__What to work on__
Count the lines below that contain the word "United", and reply with only that number.

__Material provided__
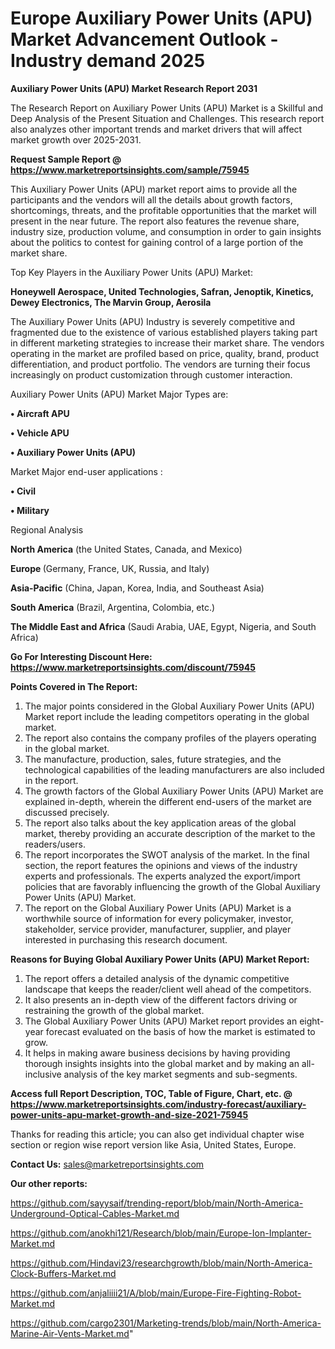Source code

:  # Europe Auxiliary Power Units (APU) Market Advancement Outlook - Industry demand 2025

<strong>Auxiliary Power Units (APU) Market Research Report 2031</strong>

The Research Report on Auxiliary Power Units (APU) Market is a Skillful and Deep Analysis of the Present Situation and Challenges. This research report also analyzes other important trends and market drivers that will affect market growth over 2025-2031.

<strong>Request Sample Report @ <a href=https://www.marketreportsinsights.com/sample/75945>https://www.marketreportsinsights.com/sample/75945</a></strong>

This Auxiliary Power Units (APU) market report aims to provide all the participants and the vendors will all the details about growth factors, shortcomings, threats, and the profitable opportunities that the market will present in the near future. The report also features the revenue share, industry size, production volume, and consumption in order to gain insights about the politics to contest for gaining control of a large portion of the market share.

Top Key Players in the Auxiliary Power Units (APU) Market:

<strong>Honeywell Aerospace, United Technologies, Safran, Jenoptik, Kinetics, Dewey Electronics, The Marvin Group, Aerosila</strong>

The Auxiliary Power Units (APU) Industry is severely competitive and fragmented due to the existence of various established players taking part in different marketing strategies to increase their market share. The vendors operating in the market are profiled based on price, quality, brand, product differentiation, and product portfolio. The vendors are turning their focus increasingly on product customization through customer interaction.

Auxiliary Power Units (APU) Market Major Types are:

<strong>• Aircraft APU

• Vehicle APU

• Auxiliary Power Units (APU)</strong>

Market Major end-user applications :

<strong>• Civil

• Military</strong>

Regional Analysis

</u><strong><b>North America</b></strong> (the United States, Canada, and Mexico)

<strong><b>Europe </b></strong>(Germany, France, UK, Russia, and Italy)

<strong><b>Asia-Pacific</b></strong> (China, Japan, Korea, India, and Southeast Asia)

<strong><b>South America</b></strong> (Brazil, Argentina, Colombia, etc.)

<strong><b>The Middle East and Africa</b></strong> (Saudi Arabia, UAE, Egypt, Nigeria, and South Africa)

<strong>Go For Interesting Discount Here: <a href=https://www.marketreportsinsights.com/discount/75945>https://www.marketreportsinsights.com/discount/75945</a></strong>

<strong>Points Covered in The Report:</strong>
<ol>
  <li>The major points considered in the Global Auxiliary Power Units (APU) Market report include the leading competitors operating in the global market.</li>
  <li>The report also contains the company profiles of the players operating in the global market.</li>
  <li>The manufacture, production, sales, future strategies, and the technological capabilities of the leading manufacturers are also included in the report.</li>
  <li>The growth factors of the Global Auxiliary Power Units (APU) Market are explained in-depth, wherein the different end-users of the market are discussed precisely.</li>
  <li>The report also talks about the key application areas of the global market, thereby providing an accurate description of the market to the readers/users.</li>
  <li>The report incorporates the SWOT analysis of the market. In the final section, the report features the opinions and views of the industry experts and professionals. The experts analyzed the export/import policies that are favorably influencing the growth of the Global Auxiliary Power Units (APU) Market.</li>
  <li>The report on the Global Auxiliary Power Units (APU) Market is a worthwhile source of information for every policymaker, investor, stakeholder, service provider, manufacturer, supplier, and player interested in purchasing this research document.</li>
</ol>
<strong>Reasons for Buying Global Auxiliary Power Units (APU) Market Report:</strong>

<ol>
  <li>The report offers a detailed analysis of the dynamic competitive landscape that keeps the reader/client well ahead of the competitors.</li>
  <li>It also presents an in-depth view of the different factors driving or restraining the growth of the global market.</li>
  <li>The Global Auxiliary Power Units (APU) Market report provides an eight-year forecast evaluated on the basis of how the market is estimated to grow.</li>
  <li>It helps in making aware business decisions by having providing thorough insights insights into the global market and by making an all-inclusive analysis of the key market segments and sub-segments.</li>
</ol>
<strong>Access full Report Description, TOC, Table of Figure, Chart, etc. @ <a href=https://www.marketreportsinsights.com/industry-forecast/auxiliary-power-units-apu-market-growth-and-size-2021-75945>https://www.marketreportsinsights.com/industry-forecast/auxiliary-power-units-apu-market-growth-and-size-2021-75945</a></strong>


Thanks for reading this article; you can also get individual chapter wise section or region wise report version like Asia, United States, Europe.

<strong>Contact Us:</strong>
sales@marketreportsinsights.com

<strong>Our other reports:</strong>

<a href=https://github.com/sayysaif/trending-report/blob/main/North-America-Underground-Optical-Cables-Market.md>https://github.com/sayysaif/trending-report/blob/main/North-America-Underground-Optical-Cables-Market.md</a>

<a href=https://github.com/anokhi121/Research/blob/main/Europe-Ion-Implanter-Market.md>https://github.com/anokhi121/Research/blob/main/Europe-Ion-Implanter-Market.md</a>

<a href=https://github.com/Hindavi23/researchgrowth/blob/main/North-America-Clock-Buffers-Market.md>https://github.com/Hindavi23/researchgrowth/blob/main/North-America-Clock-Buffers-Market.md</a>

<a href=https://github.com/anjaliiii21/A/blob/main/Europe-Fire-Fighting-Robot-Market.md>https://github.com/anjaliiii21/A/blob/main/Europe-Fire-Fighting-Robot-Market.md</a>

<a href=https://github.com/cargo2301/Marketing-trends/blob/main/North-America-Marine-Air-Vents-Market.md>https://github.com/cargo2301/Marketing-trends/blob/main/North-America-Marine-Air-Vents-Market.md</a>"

__Response area__
3